_WHAT TO PRODUCE_: Your task is to filter the data below down to the lines holding "Titan".

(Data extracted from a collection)
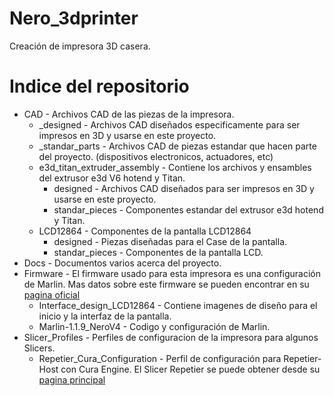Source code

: # Nero_3dprinter
Creación de impresora 3D casera.

# Indice del repositorio
* CAD - Archivos CAD de las piezas de la impresora.
  * _designed - Archivos CAD diseñados especificamente para ser impresos en 3D y usarse en este proyecto.
  * _standar_parts - Archivos CAD de piezas estandar que hacen parte del proyecto. (dispositivos electronicos, actuadores, etc)
  * e3d_titan_extruder_assembly - Contiene los archivos y ensambles del extrusor e3d V6 hotend y Titan.
    * designed - Archivos CAD diseñados para ser impresos en 3D y usarse en este proyecto.
    * standar_pieces - Componentes estandar del extrusor e3d hotend y Titan.
  * LCD12864 - Componentes de la pantalla LCD12864
    * designed - Piezas diseñadas para el Case de la pantalla.
    * standar_pieces - Componentes de la pantalla LCD.
* Docs - Documentos varios acerca del proyecto.
* Firmware - El firmware usado para esta impresora es una configuración de Marlin. Mas datos sobre este firmware se pueden encontrar en su [pagina oficial](https://marlinfw.org/)
  * Interface_design_LCD12864 - Contiene imagenes de diseño para el inicio y la interfaz de la pantalla.
  * Marlin-1.1.9_NeroV4 - Codigo y configuración de Marlin.
* Slicer_Profiles - Perfiles de configuracion de la impresora para algunos Slicers.
  * Repetier_Cura_Configuration - Perfil de configuración para Repetier-Host con Cura Engine. El Slicer Repetier se puede obtener desde su [pagina principal](https://www.repetier.com/)
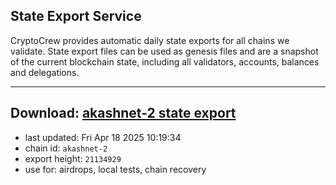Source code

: ## State Export Service
CryptoCrew provides automatic daily state exports for all chains we validate. State export files can be used as genesis files and are a snapshot of the current blockchain state, including all validators, accounts, balances and delegations.

---
**Download: [akashnet-2 state export](https://dl-eu2.ccvalidators.com/SERVICE/akash/akashnet-2_export_21134929.json)**
---

- last updated: Fri Apr 18 2025 10:19:34
- chain id: `akashnet-2`
- export height: `21134929`
- use for: airdrops, local tests, chain recovery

_SOLVED PROBLEM_:
  * e3d_titan_extruder_assembly - Contiene los archivos y ensambles del extrusor e3d V6 hotend y Titan.
    * standar_pieces - Componentes estandar del extrusor e3d hotend y Titan.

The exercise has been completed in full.